Q: (Adam Hay-Nicholls – Metro)
Mark, Christian Horner has said that you should be fine with the team orders at the end and if you and Seb had raced until the end you would both have ended up in the fence. Do you agree with that? Was it the right call? Does this mean realistically that you are out of this championship?
I am not fine with it. No. That's the answer to that. If Fernando retires on the last lap we are battling for the victory so I was fine until the end. Of course I ignored the team as I want to try and get another place. Seb was doing his best and I was doing my best. I don't want to crash with anyone, but that was it. I tried to do my best with the amount of conversation I had. One-way conversation obviously as I wasn't talking too much back. There was a lot of traffic coming to me, but I was still trying to do my best to pass the guy in front.
Q: (Adam Hay-Nicholls – Metro)
Do you remember roughly how many messages you had?
Probably four or five.
Q: (Sarah Holt – BBC Sport)
Fernando, you've been saying for quite a while that you thought Silverstone was going to be a turning point for Ferrari. What did you know that the rest of us didn't and how personally important is it for you to get your first win this season under your belt?

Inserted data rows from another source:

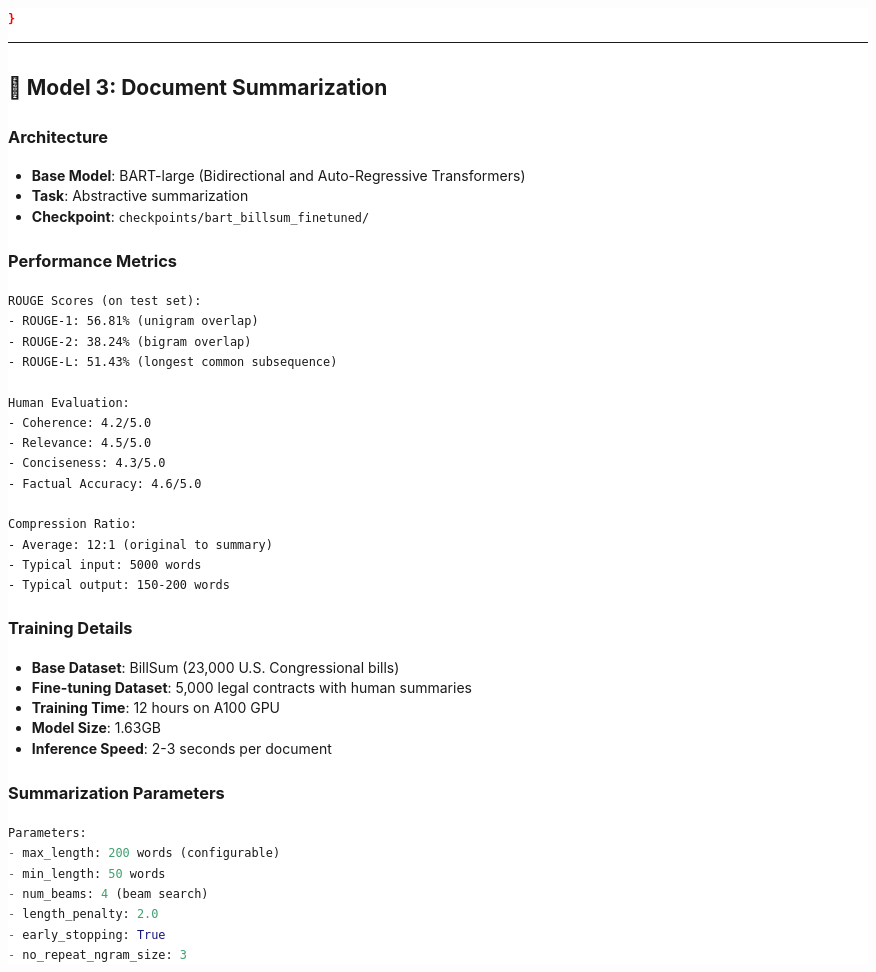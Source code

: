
 ```json
}
```

---

## 📝 Model 3: Document Summarization

### Architecture
- **Base Model**: BART-large (Bidirectional and Auto-Regressive Transformers)
- **Task**: Abstractive summarization
- **Checkpoint**: `checkpoints/bart_billsum_finetuned/`

### Performance Metrics

```
ROUGE Scores (on test set):
- ROUGE-1: 56.81% (unigram overlap)
- ROUGE-2: 38.24% (bigram overlap)
- ROUGE-L: 51.43% (longest common subsequence)

Human Evaluation:
- Coherence: 4.2/5.0
- Relevance: 4.5/5.0
- Conciseness: 4.3/5.0
- Factual Accuracy: 4.6/5.0

Compression Ratio:
- Average: 12:1 (original to summary)
- Typical input: 5000 words
- Typical output: 150-200 words
```

### Training Details
- **Base Dataset**: BillSum (23,000 U.S. Congressional bills)
- **Fine-tuning Dataset**: 5,000 legal contracts with human summaries
- **Training Time**: 12 hours on A100 GPU
- **Model Size**: 1.63GB
- **Inference Speed**: 2-3 seconds per document

### Summarization Parameters

```python
Parameters:
- max_length: 200 words (configurable)
- min_length: 50 words
- num_beams: 4 (beam search)
- length_penalty: 2.0
- early_stopping: True
- no_repeat_ngram_size: 3
```
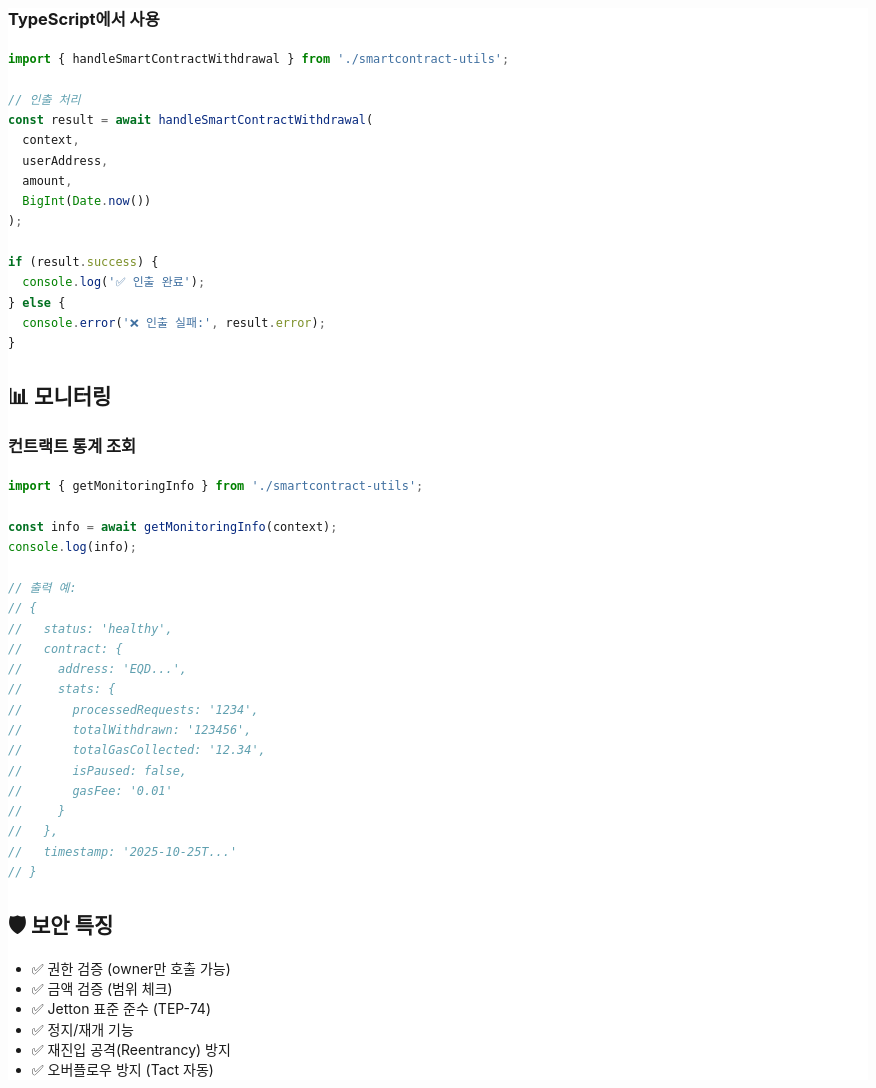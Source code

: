 ### TypeScript에서 사용

```typescript
import { handleSmartContractWithdrawal } from './smartcontract-utils';

// 인출 처리
const result = await handleSmartContractWithdrawal(
  context,
  userAddress,
  amount,
  BigInt(Date.now())
);

if (result.success) {
  console.log('✅ 인출 완료');
} else {
  console.error('❌ 인출 실패:', result.error);
}
```

## 📊 모니터링

### 컨트랙트 통계 조회

```typescript
import { getMonitoringInfo } from './smartcontract-utils';

const info = await getMonitoringInfo(context);
console.log(info);

// 출력 예:
// {
//   status: 'healthy',
//   contract: {
//     address: 'EQD...',
//     stats: {
//       processedRequests: '1234',
//       totalWithdrawn: '123456',
//       totalGasCollected: '12.34',
//       isPaused: false,
//       gasFee: '0.01'
//     }
//   },
//   timestamp: '2025-10-25T...'
// }
```

## 🛡️ 보안 특징

- ✅ 권한 검증 (owner만 호출 가능)
- ✅ 금액 검증 (범위 체크)
- ✅ Jetton 표준 준수 (TEP-74)
- ✅ 정지/재개 기능
- ✅ 재진입 공격(Reentrancy) 방지
- ✅ 오버플로우 방지 (Tact 자동)
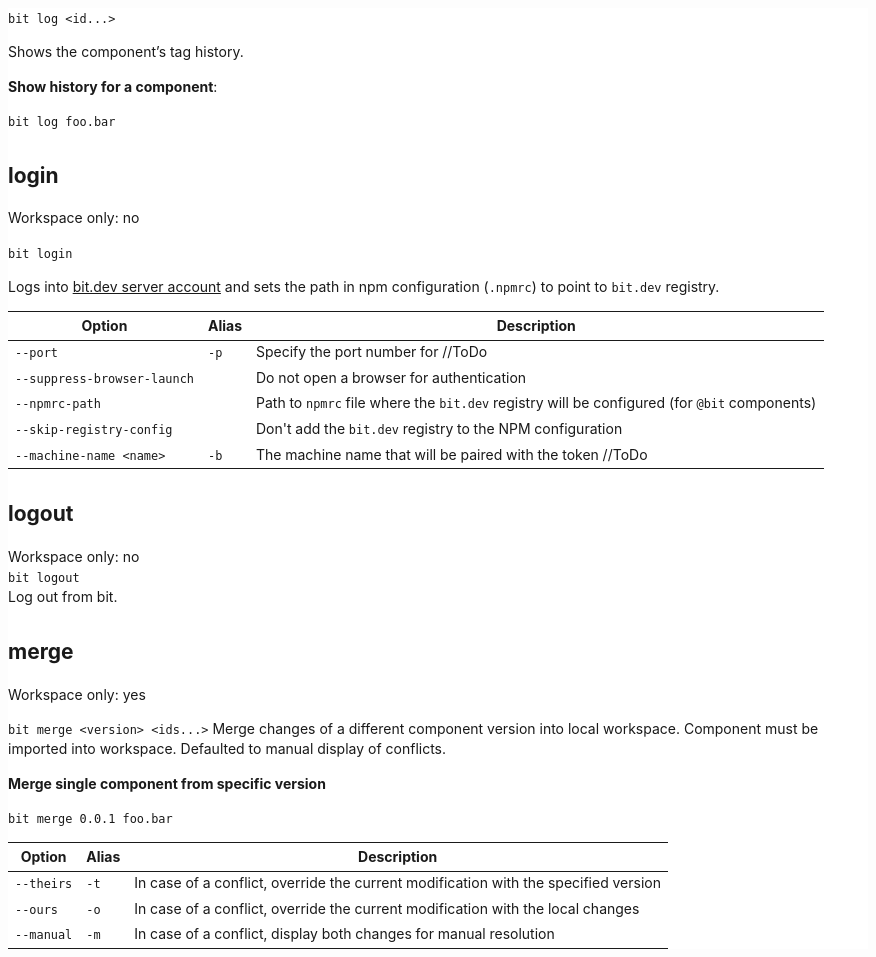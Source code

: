 `bit log <id...>`

Shows the component’s tag history.

**Show history for a component**:  

```bash
bit log foo.bar
```

## login

Workspace only: no

`bit login`

Logs into [bit.dev server account](docs/installation#login-to-your-bit-account) and sets the path in npm configuration (`.npmrc`) to point to `bit.dev` registry.

| **Option** | **Alias** | **Description**
|---|---|---|
|`--port` | `-p` | Specify the port number for //ToDo
|`--suppress-browser-launch` |  | Do not open a browser for authentication
|`--npmrc-path` | | Path to `npmrc` file where the `bit.dev` registry will be configured (for `@bit` components)
|`--skip-registry-config` | | Don't add the `bit.dev` registry to the NPM configuration
|`--machine-name <name>` | `-b` | The machine name that will be paired with the token //ToDo

## logout

Workspace only: no  
`bit logout`  
Log out from bit.

## merge

Workspace only: yes

`bit merge <version> <ids...>`
Merge changes of a different component version into local workspace. Component must be imported into workspace. Defaulted to manual display of conflicts.

**Merge single component from specific version**

```bash
bit merge 0.0.1 foo.bar
```

| **Option** | **Alias** | **Description**
|---|---|---|
|`--theirs` | `-t` | In case of a conflict, override the current modification with the specified version
|`--ours` | `-o` | In case of a conflict, override the current modification with the local changes
|`--manual` | `-m` | In case of a conflict, display both changes for manual resolution
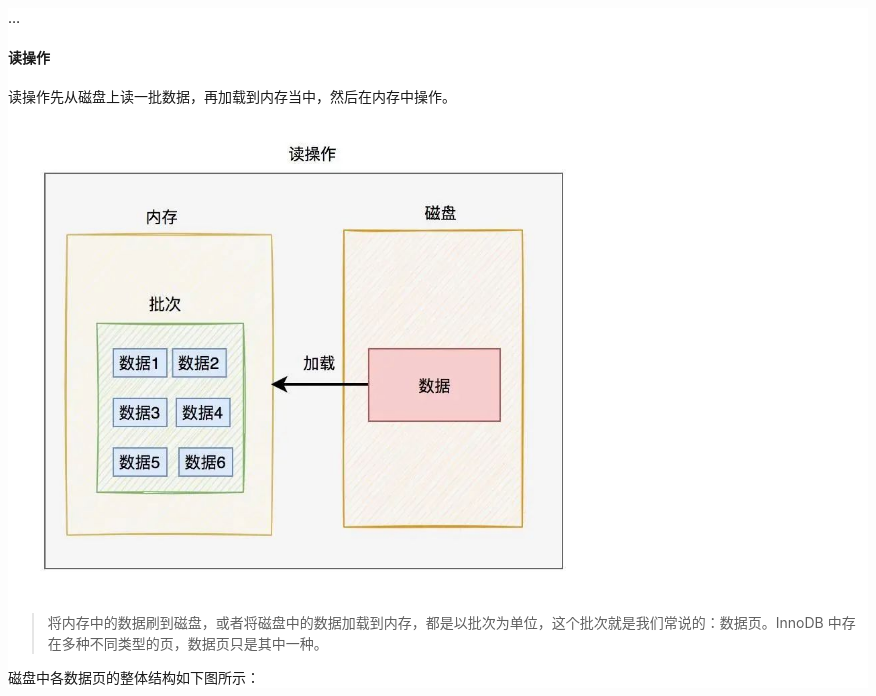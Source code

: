 …

#### 读操作

读操作先从磁盘上读一批数据，再加载到内存当中，然后在内存中操作。

<img src="./assets/读操作.jpeg" alt="读操作" style="zoom:67%;" />

> 将内存中的数据刷到磁盘，或者将磁盘中的数据加载到内存，都是以批次为单位，这个批次就是我们常说的：数据页。InnoDB 中存在多种不同类型的页，数据页只是其中一种。

磁盘中各数据页的整体结构如下图所示：
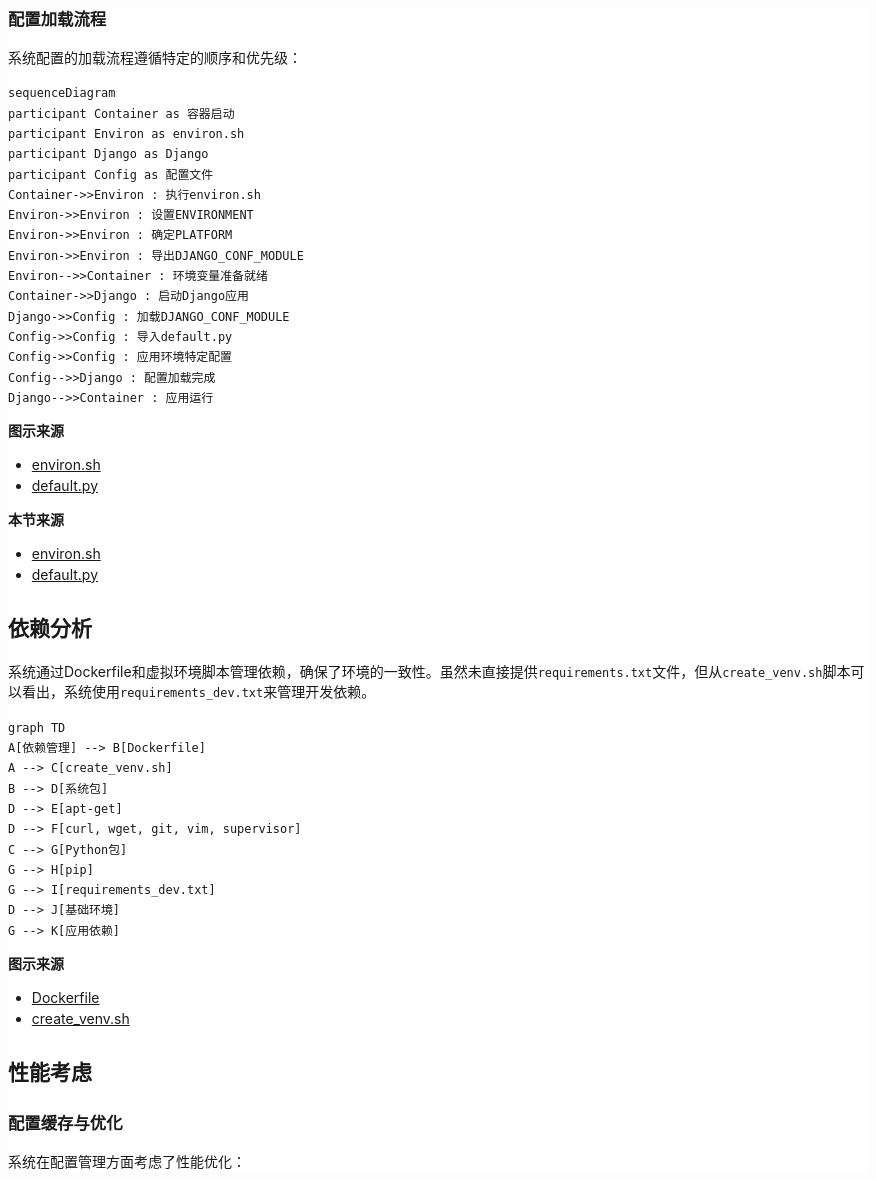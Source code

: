 ### 配置加载流程
系统配置的加载流程遵循特定的顺序和优先级：

```mermaid
sequenceDiagram
participant Container as 容器启动
participant Environ as environ.sh
participant Django as Django
participant Config as 配置文件
Container->>Environ : 执行environ.sh
Environ->>Environ : 设置ENVIRONMENT
Environ->>Environ : 确定PLATFORM
Environ->>Environ : 导出DJANGO_CONF_MODULE
Environ-->>Container : 环境变量准备就绪
Container->>Django : 启动Django应用
Django->>Config : 加载DJANGO_CONF_MODULE
Config->>Config : 导入default.py
Config->>Config : 应用环境特定配置
Config-->>Django : 配置加载完成
Django-->>Container : 应用运行
```

**图示来源**
- [environ.sh](file://bkmonitor/bin/environ.sh)
- [default.py](file://bkmonitor/config/default.py)

**本节来源**
- [environ.sh](file://bkmonitor/bin/environ.sh)
- [default.py](file://bkmonitor/config/default.py)

## 依赖分析
系统通过Dockerfile和虚拟环境脚本管理依赖，确保了环境的一致性。虽然未直接提供`requirements.txt`文件，但从`create_venv.sh`脚本可以看出，系统使用`requirements_dev.txt`来管理开发依赖。

```mermaid
graph TD
A[依赖管理] --> B[Dockerfile]
A --> C[create_venv.sh]
B --> D[系统包]
D --> E[apt-get]
D --> F[curl, wget, git, vim, supervisor]
C --> G[Python包]
G --> H[pip]
G --> I[requirements_dev.txt]
D --> J[基础环境]
G --> K[应用依赖]
```

**图示来源**
- [Dockerfile](file://bkmonitor/.devcontainer/Dockerfile)
- [create_venv.sh](file://bkmonitor/.devcontainer/create_venv.sh)

## 性能考虑
### 配置缓存与优化
系统在配置管理方面考虑了性能优化：
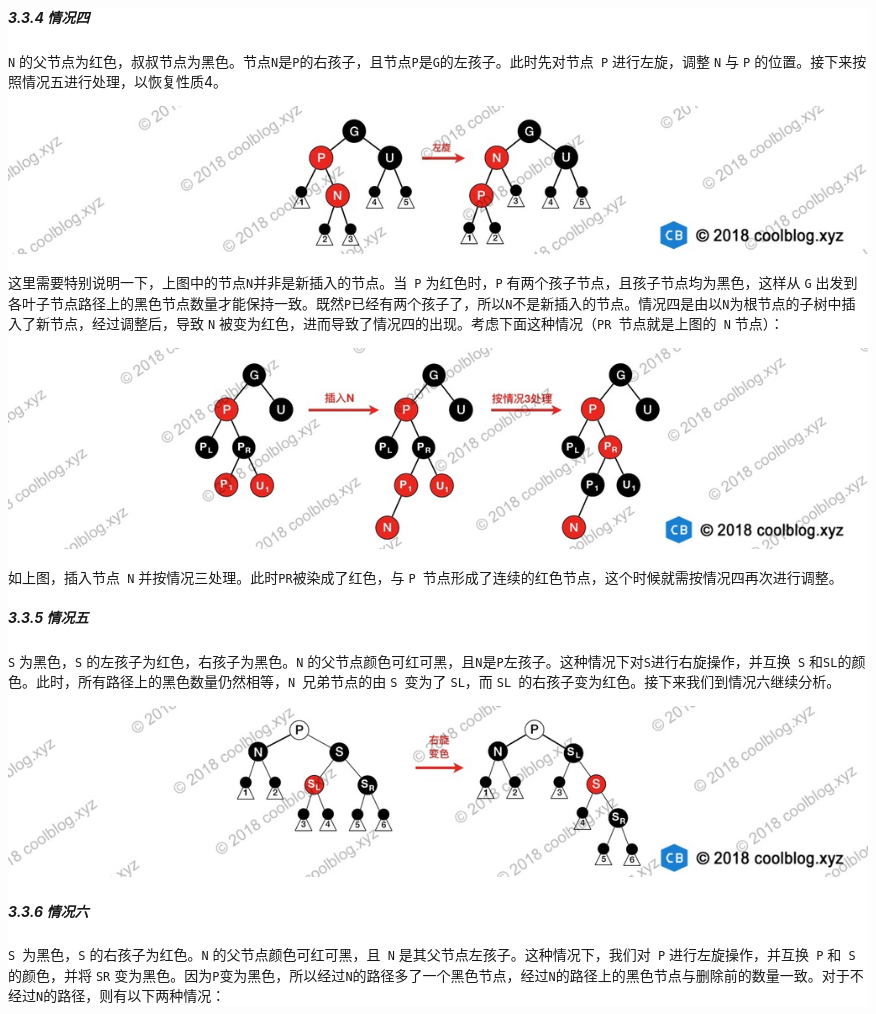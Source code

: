 ##### 3.3.4 情况四

`N` 的父节点为红色，叔叔节点为黑色。节点` N `是` P `的右孩子，且节点` P `是` G `的左孩子。此时先对节点` P` 进行左旋，调整 `N` 与 `P` 的位置。接下来按照情况五进行处理，以恢复性质4。

![红黑树删除4](./assert/红黑树删除4.jpg)

这里需要特别说明一下，上图中的节点` N `并非是新插入的节点。当` P` 为红色时，`P` 有两个孩子节点，且孩子节点均为黑色，这样从 `G` 出发到各叶子节点路径上的黑色节点数量才能保持一致。既然` P `已经有两个孩子了，所以` N `不是新插入的节点。情况四是由以` N `为根节点的子树中插入了新节点，经过调整后，导致 `N` 被变为红色，进而导致了情况四的出现。考虑下面这种情况（`PR `节点就是上图的` N` 节点）：

![红黑树删除5](./assert/红黑树删除5.jpg)

如上图，插入节点` N` 并按情况三处理。此时` PR `被染成了红色，与 `P `节点形成了连续的红色节点，这个时候就需按情况四再次进行调整。

##### 3.3.5 情况五

`S` 为黑色，`S` 的左孩子为红色，右孩子为黑色。`N` 的父节点颜色可红可黑，且` N `是` P `左孩子。这种情况下对` S `进行右旋操作，并互换` S` 和` SL `的颜色。此时，所有路径上的黑色数量仍然相等，`N `兄弟节点的由 `S `变为了 `SL`，而 `SL `的右孩子变为红色。接下来我们到情况六继续分析。

![红黑树删除6](./assert/红黑树删除6.jpg)

##### 3.3.6 情况六

`S `为黑色，`S` 的右孩子为红色。`N` 的父节点颜色可红可黑，且` N` 是其父节点左孩子。这种情况下，我们对` P` 进行左旋操作，并互换` P` 和` S` 的颜色，并将 `SR` 变为黑色。因为` P `变为黑色，所以经过` N `的路径多了一个黑色节点，经过` N `的路径上的黑色节点与删除前的数量一致。对于不经过` N `的路径，则有以下两种情况：

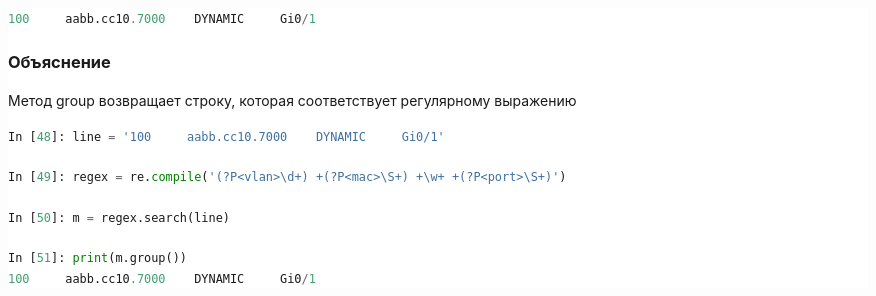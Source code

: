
```python
100     aabb.cc10.7000    DYNAMIC     Gi0/1
```

### Объяснение

Метод group возвращает строку, которая соответствует регулярному выражению

```python
In [48]: line = '100     aabb.cc10.7000    DYNAMIC     Gi0/1'

In [49]: regex = re.compile('(?P<vlan>\d+) +(?P<mac>\S+) +\w+ +(?P<port>\S+)')

In [50]: m = regex.search(line)

In [51]: print(m.group())
100     aabb.cc10.7000    DYNAMIC     Gi0/1
```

Well, what I've been saying over the last couple of races is that for sure the team has been improving a lot – there was one part of the championship in which we put new parts on the car and they were not quicker so the wind tunnel was not telling us the truth, so we lost a little bit of ground there in the first couple of races with upgrades on the car. Then it seems in the last three or four races every new part on the car is working fine, so they are steps forward for us and very good news, not just for this year but also for next year's development. We are very happy with this and it seems that here we brought quite a big aero update and everything is working fine. Both Felipe and me feel much happier with the car. It's something that in the last three or four races we were feeling and I was saying. Victory here is very special. As I said, I think here in England motor sport is very big. People understand this sport, people love motor racing. There are hundreds of different categories here, classic cars, different things that only happen here in England, because they love motor sport. So winning here, in front of these people, is great from a driver's point of view, and Silverstone, with all the historic races we've had here and the good fights for many big names that have raced here.
Q: (Mike Doodson – Honorary)
Fernando, apropos what you've just said, it was a really thrilling experience for everyone here to see you push that old Ferrari right to the limit and I want to thank you very much for that. I would like to ask, if you would have been 60 years older, do you think you would have wanted to race a rather primitive old car like that as much as you enjoy racing your modern Ferrari?
Yeah, yeah, I think I still love motor sport, I still love cars. I also had the privilege to be with John Surtees last week in Maranello with his car as well, sitting in that car. I think it was obviously a different sport, much more dangerous. The level of power and grip is totally different now. When I drove those cars, there is a huge amount of power for the grip that you have. We are talking about 450-500bhp on a tyre that is this (indicates small amount) wide. I think every car, or every steering wheel that you have in your hands – it doesn't matter if it's from 60 years or 30 years ago, it doesn't matter if it's more dangerous or less dangerous – you don't feel that. You just want to drive and to be flat out and enjoy driving. I perfectly understand the adrenaline, the emotion of that time and I'm sure that it's very similar to what we feel now. We are lucky now that safety has improved a lot.
Q: (Julien Febreau – l'Equipe)
To all of you: how much do you think the change to the off-throttle regulations this weekend played a role in global performance of your own cars?
For me, nothing. I don't think it's a big factor. We saw one McLaren fighting for the podium until the last moment. We saw Red Bull, Ferrari for the other positions on the podium and, as we saw 15 days ago in Valencia, I was second. I didn't see any Force India or any Sauber or anything fighting for victory because the rules changed. It was more or less the same.
I think it's hard to measure for us, firstly from a data point of view and also from a feeling point of view, because this is a different track compared to the tracks we've been to previously. To really find out, you have to test one thing against another, so on-off. But I think, as Fernando said, it didn't make a massive difference in terms of driving, driving style. I didn't have to change anything so I think the influence wasn't huge. Sure you can see a little loss here and there but, as I said, it's not changing the driving.